The invention relates to electronic devices, and more particularly to speech encoding, transmission, storage, and decoding/synthesis methods and circuitry.
Commercial digital speech systems and telephony, including wireless and packetized network, continually demand increased speech coding quality and compression. This has led to ITU standardized methods such as G.729 and G.729 Annex A for encoding/decoding speech using a conjugate structure algebraic code-excited linear-prediction (CS-ACELP) method. Further, standard G.729 Annex B provides additional compression for silence frames and is to be used with G.729 and G.729 Annex A. In particular, Annex B provides a voice activity detector (VAD), discontinuous transmission, and comfort noise generator to reduce the transmission bit rate during silence periods, such as pauses during speaking.
G.729 and G.729 Annex A use 10 ms frames, and the Annex B VAD makes a voice activity decision every frame to decide the type of frame encoding; see
The present invention identifies a problem with G.729 Annex B SID LSF vector quantization.
Preferred embodiment encoding and decoding have advantages including fixes of the problem of G.729 Annex B SID LSF vector quantization.
The drawings are heuristic for clarity.
1. Overview
The preferred embodiment systems adjust functions of G.729 Annex B to overcome the SID LSF vector quantization overflow problem identified by the invention. In particular, for SID frames rapid spectral change may cause the current frame LSF vector to diverge from the LSF predictor vectors derived from prior frames, and thus the error (difference of current and predictor) LSF vector is large and not close to any of the codebook (quantized) vectors. In this case the G.729 Annex B quantization routine fails and essentially random codebook indices (which may fall outside of the codebook range) arise which can lead to memory corruption. The following sections list the pertinent Annex B code and the preferred embodiments' adjusted code.
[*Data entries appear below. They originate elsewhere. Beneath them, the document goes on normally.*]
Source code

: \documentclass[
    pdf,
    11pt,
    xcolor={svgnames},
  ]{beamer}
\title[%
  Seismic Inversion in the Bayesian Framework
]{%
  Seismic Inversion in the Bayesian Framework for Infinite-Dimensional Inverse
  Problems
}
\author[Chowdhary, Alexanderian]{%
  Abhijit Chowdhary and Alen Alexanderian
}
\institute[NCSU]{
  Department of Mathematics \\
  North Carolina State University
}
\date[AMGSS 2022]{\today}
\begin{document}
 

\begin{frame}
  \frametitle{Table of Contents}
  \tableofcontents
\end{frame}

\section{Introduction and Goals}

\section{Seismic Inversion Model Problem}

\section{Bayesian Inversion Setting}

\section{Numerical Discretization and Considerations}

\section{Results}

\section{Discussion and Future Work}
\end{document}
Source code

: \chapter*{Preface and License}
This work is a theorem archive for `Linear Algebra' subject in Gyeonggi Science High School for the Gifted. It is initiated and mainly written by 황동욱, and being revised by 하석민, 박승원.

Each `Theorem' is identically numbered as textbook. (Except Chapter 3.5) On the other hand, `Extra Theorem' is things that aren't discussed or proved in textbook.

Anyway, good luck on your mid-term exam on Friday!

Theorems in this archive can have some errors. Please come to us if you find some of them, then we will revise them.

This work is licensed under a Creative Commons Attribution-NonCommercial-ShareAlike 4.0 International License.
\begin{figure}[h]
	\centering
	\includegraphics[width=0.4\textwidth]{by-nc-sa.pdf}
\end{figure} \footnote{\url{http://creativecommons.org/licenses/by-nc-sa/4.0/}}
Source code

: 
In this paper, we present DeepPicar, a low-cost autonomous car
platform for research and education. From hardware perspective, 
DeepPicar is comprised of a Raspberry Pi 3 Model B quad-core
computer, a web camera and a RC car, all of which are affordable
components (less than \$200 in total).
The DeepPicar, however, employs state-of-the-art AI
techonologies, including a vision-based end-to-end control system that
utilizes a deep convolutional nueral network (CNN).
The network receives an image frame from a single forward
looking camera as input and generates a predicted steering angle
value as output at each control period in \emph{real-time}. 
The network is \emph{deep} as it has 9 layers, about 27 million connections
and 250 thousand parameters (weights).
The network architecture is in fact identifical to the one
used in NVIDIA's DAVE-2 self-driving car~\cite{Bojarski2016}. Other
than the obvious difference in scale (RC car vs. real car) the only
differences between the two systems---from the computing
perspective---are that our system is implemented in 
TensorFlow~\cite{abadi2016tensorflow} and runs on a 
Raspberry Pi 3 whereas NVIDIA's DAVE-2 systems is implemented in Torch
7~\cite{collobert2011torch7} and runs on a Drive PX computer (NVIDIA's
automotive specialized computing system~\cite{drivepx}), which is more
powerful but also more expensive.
The preferred embodiment systems may include digital signal processors (DSPs) or general purpose programmable processors or application specific circuitry or systems on a chip such as both a DSP and RISC processor on the same chip with the RISC processor controller and preferred embodiment encoding and decoding functions as stored programs. Codebooks would be stored in memory at both the encoder and decoder, and a stored program may be in an onboard or external ROM, flash EEPROM, or ferroelectric RAM for a DSP or programmable processor. Analog-to-digital converters and digital-to-analog converters provide coupling to the real world, and modulators and demodulators (plus antennas for air interfaces) provide coupling for transmission waveforms. The encoded speech can be packetized and transmitted over networks such as the Internet.
2. G.729 Annex B Problem
To explain the preferred embodiments, first consider the G.729 Annex B quantization module QsidLSF.c which includes the quantization functions lsfq_noise, Qnt_e, New_ML_search —1, and New_ML_search—2. Basically, Qnt_e employs a two-stage vector quantization with delayed decision quantization in which the first stage outputs a few (typically 4) candidate codebook (quantized) vectors to the second stage and the second stage performs a full quantization. Multiple (typically 2) moving average predictors are used to predict the current frame LSF vector, and the prediction error (“errlsf”) is the target vector for the quantization.
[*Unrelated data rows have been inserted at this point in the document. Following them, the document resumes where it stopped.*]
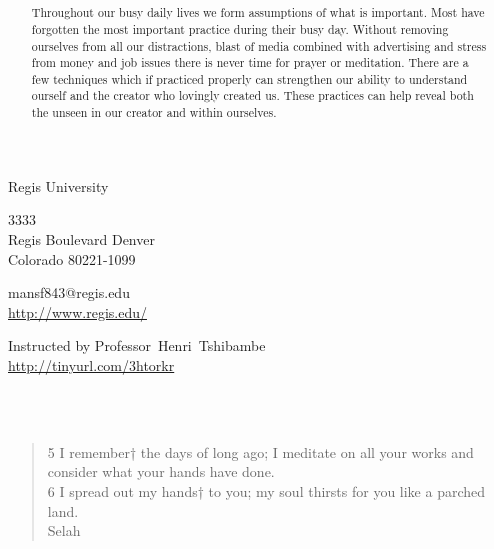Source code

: \documentclass[11pt,a4paper]{scrartcl} %
\begin{document}
\pagecolor{Sepia!20}
\begin{cv}{}
        \begin{cvlist}{\textcolor{brown}{}}\label{PersDat}  
            \item   Regis University
            \item   3333\\
                    Regis Boulevard Denver \\	
                    Colorado 80221-1099
            \item   mansf843@regis.edu\\				
                    \url{http://www.regis.edu/}				
        \end{cvlist}
        \begin{cvlist}{}\label{irgendwas}
            \item Instructed by Professor~Henri~Tshibambe\\
             \url{http://tinyurl.com/3htorkr}
        \end{cvlist}
    \end{cv}
\clearpage
\noindent
\begin{center}
\textcolor{Maroon}{}\\
\textcolor{Maroon}{}\\
\begin{verse}
5 I remember† the days of long ago; I meditate on all your works and consider what your hands have done. \\
6 I spread out my hands† to you; my soul thirsts for you like a parched land.\\ 
Selah 
\end{verse}
\end{center}

\clearpage
\title{\textcolor{Maroon}{\rmfamily\normalfont{}}}
    \author{\textcolor{brown}{}}
    \date{} %
    
    \maketitle
    
 \begin{abstract}
Throughout our busy daily lives we form assumptions of what is important. Most have forgotten the most important practice during their busy day. Without removing ourselves from all our distractions, blast of media combined with advertising and stress from money and job issues there is never time for prayer or meditation. There are a few techniques which if practiced properly can strengthen our ability to understand ourself and the creator who lovingly created us. These practices can help reveal both the unseen in our creator and within ourselves.
 \end{abstract}
       
\end{document}
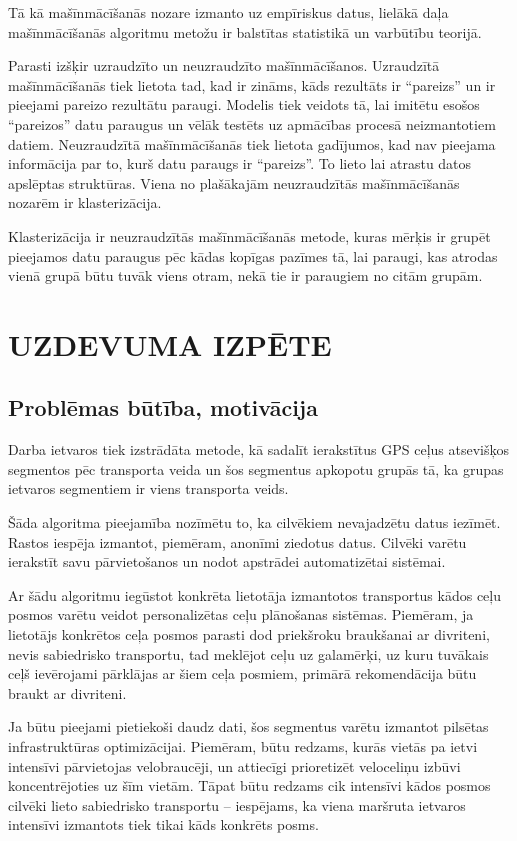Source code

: \documentclass{ludis}
\begin{document}
Tā kā mašīnmācīšanās nozare izmanto uz empīriskus datus, lielākā daļa mašīnmācīšanās
algoritmu metožu ir balstītas statistikā un varbūtību teorijā. 

Parasti izšķir uzraudzīto un neuzraudzīto mašīnmācīšanos. Uzraudzītā mašīnmācīšanās tiek lietota
tad, kad ir zināms, kāds rezultāts ir ``pareizs'' un ir pieejami pareizo rezultātu paraugi.
Modelis tiek veidots tā, lai imitētu esošos ``pareizos'' datu paraugus un vēlāk testēts uz 
apmācības procesā neizmantotiem datiem. Neuzraudzītā mašīnmācīšanās tiek lietota gadī\-jumos, kad
nav pieejama informācija par to, kurš datu paraugs ir ``pareizs''. To lieto lai atrastu datos
apslēptas struktūras. Viena no plašākajām neuzraudzītās mašīnmācīšanās nozarēm 
ir \linebreak klasterizācija.

Klasterizācija ir neuzraudzītās mašīnmācīšanās metode, kuras mērķis ir grupēt pieejamos datu
paraugus pēc kādas kopīgas pazīmes tā, lai paraugi, kas atrodas vienā grupā būtu tuvāk viens otram,
nekā tie ir paraugiem no citām grupām. 

\chapter{UZDEVUMA IZPĒTE}
\section{Problēmas būtība, motivācija}
Darba ietvaros tiek izstrādāta metode, kā sadalīt ierakstītus GPS ceļus atsevišķos segmentos
pēc transporta veida un šos segmentus apkopotu grupās tā, ka grupas ietvaros segmentiem ir viens
transporta veids.

Šāda algoritma pieejamība nozīmētu to, ka cilvēkiem nevajadzētu datus iezīmēt. Rastos iespēja
izmantot, piemēram, anonīmi ziedotus datus. Cilvēki varētu ierakstīt savu pārvietošanos
un nodot apstrādei automatizētai sistēmai.

Ar šādu algoritmu iegūstot konkrēta lietotāja izmantotos transportus kādos ceļu posmos varētu veidot
personalizētas ceļu plānošanas sistēmas. Piemēram, ja lietotājs konkrētos ceļa posmos parasti
dod priekšroku braukšanai ar divriteni, nevis sabiedrisko transportu, tad \linebreak meklējot
 ceļu uz galamērķi,
uz kuru tuvākais ceļš ievērojami pārklājas ar šiem ceļa posmiem, primārā rekomendācija būtu
braukt ar divriteni.

Ja būtu pieejami pietiekoši daudz dati, šos segmentus varētu izmantot pilsētas infrastruk\-tūras
optimizācijai. Piemēram, būtu redzams, kurās vietās pa ietvi intensīvi pārvietojas velo\-braucēji,
un attiecīgi prioretizēt veloceliņu izbūvi koncentrējoties uz šīm vietām. Tāpat būtu redzams cik
intensīvi kādos posmos cilvēki lieto sabiedrisko transportu -- iespējams, ka viena maršruta ietvaros
intensīvi izmantots tiek tikai kāds konkrēts posms.
\end{document}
The lsfq_noise function takes as input the current (two-frame average) lsp vector plus the prior (four-frame) lsf vectors to generate predictors and output the quantized lsp vector plus codebook and predictor indices. In particular, lsfq_noise calls Qnt_e which, in turn, calls the two codebook search functions New_ML_search—1 and New_ML_search—2 for the two quantizations. As described below, an overflow problem arises in the search functions New_ML_search—1 and New_ML_search—2. Note that “lsf[ ]” is the current (two)-frame lsf vector; “freq_prev[ ][ ]” are the previous frames' lsf vectors used to make the predictors; “errlsf[ ]” is a one-dimensional array of the prediction errors (differences of lsf[ ] and the moving average predictors), so errlsf is the quantization target; and “sum[ ]” is a list of the distances between errlsf and the codebook quantized vectors, so the K minimal entries of sum[ ] should correspond to K quantization candidates.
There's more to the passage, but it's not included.